▶ EXERCISE: Pull every line containing "automatically" out of the material below.

_ _ _ _ _

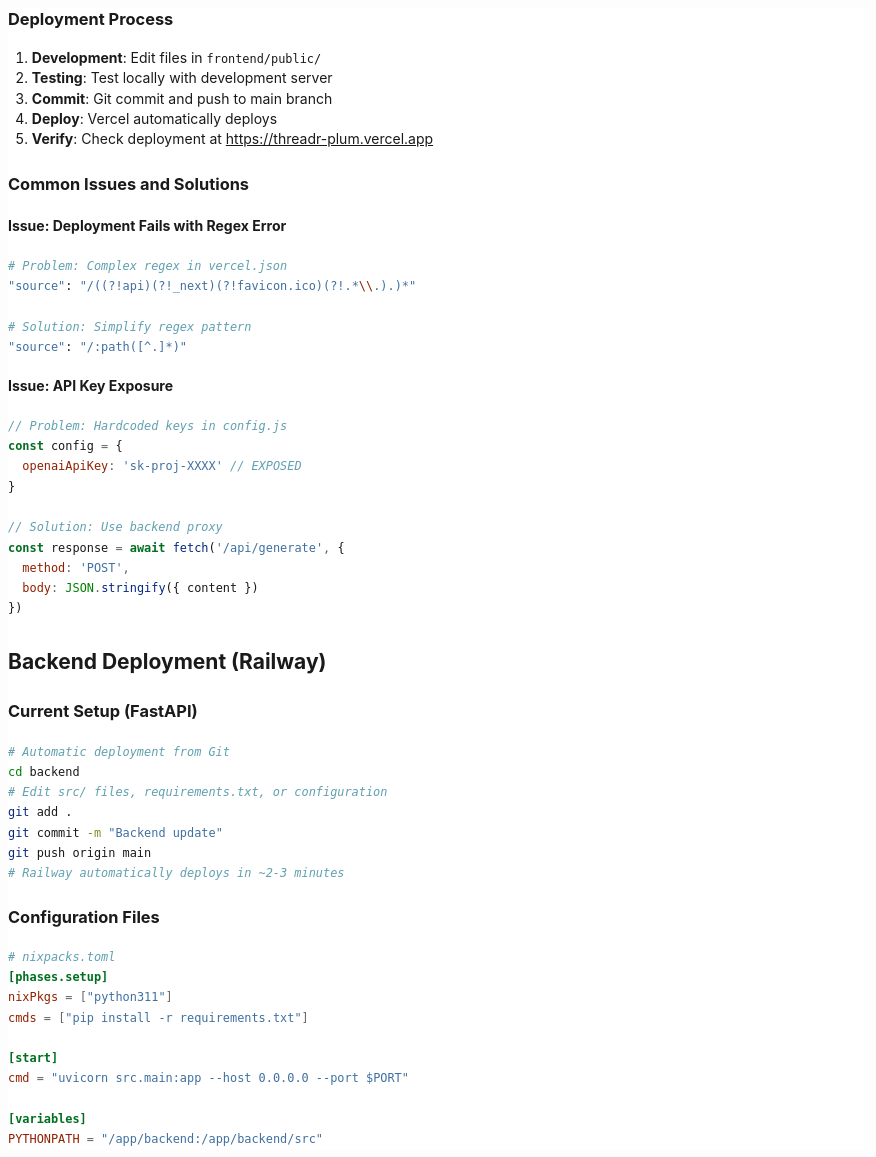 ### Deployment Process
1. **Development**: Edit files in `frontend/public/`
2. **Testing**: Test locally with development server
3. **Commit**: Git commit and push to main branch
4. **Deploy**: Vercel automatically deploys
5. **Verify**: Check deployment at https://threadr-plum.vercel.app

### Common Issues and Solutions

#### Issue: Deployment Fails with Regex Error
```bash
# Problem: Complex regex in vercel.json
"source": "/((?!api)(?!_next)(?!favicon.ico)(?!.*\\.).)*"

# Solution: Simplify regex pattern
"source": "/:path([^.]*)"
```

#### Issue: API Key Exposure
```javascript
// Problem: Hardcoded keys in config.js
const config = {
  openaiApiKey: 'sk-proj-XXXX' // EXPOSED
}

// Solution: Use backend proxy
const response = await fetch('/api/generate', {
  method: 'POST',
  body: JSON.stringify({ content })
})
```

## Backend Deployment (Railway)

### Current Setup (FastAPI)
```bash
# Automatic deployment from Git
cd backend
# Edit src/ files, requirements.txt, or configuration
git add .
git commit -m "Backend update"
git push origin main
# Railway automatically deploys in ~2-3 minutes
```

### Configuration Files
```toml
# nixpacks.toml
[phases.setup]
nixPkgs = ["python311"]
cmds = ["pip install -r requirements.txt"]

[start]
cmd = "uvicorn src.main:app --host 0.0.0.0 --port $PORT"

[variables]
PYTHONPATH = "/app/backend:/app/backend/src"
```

_ _ _ _ _

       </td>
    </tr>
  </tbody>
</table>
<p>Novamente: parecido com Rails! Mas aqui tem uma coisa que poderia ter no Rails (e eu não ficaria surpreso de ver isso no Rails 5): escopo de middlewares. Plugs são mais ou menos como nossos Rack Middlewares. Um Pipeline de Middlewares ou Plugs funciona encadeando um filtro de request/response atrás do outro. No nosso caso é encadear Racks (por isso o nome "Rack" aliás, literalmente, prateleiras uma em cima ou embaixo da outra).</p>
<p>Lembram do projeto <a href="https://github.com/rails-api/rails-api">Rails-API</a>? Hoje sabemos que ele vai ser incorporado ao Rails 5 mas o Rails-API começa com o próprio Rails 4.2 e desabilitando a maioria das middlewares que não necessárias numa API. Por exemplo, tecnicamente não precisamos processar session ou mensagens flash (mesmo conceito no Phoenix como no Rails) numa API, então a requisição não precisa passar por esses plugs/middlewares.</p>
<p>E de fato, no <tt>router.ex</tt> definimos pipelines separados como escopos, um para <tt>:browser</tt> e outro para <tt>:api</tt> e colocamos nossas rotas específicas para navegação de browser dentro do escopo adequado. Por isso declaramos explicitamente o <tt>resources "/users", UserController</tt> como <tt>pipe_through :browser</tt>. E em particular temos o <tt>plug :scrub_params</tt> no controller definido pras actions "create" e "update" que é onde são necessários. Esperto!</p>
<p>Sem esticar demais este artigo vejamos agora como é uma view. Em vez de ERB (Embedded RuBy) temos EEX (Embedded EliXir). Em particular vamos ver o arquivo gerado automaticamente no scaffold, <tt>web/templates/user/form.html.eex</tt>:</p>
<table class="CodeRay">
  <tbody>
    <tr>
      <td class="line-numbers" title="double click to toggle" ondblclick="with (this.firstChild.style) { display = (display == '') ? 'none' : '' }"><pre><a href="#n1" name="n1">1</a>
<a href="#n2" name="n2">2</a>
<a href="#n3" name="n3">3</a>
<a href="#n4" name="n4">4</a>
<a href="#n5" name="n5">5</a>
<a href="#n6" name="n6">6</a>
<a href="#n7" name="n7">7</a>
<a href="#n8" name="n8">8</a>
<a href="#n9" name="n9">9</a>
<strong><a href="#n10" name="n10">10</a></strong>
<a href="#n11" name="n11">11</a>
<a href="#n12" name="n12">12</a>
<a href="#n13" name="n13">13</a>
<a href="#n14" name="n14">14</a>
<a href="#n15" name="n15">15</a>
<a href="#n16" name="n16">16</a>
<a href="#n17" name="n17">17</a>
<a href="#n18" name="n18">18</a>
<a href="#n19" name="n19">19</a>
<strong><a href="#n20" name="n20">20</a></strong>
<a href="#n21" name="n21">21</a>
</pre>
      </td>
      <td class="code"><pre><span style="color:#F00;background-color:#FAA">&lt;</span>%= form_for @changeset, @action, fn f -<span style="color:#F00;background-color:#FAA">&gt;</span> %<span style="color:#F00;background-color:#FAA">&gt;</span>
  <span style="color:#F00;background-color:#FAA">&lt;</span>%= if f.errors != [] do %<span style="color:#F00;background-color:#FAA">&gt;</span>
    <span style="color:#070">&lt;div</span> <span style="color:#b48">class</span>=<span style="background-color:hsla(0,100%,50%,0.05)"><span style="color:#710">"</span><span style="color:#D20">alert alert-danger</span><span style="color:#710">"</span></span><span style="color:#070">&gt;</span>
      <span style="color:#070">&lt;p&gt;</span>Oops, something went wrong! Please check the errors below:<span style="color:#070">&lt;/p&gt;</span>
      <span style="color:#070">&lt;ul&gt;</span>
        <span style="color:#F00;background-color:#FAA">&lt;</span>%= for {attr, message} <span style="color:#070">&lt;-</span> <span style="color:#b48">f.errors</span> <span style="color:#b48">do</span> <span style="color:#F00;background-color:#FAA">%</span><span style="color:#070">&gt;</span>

_ _ _ _ _

▶ EXERCISE RESPONSE:
4. **Deploy**: Vercel automatically deploys
# Railway automatically deploys in ~2-3 minutes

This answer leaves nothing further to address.